WORK REQUIRED
From the data, return each line holding the word "FontSize".

DATA UNDER STUDY

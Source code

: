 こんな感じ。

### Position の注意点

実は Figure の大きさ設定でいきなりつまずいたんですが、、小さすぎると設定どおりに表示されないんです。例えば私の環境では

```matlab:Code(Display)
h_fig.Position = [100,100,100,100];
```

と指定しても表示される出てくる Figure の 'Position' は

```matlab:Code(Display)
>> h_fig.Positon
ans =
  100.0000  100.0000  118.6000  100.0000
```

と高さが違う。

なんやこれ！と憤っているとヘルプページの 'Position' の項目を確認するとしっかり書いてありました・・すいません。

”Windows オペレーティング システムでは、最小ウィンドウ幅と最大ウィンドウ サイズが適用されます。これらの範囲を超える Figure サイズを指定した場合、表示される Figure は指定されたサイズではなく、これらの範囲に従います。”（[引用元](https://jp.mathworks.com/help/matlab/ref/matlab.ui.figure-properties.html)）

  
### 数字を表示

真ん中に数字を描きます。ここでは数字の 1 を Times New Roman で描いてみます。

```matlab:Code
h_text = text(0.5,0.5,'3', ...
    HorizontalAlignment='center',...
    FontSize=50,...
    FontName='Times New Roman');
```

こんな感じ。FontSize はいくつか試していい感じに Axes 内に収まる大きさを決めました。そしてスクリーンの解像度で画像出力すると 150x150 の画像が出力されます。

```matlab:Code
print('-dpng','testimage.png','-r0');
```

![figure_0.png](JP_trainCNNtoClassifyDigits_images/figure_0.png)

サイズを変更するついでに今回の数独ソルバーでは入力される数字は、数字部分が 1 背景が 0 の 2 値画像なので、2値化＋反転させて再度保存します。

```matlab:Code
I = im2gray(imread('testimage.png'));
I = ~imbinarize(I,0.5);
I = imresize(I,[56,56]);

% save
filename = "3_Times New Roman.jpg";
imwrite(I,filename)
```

EXERCISE RESULT
    FontSize=50,...
こんな感じ。FontSize はいくつか試していい感じに Axes 内に収まる大きさを決めました。そしてスクリーンの解像度で画像出力すると 150x150 の画像が出力されます。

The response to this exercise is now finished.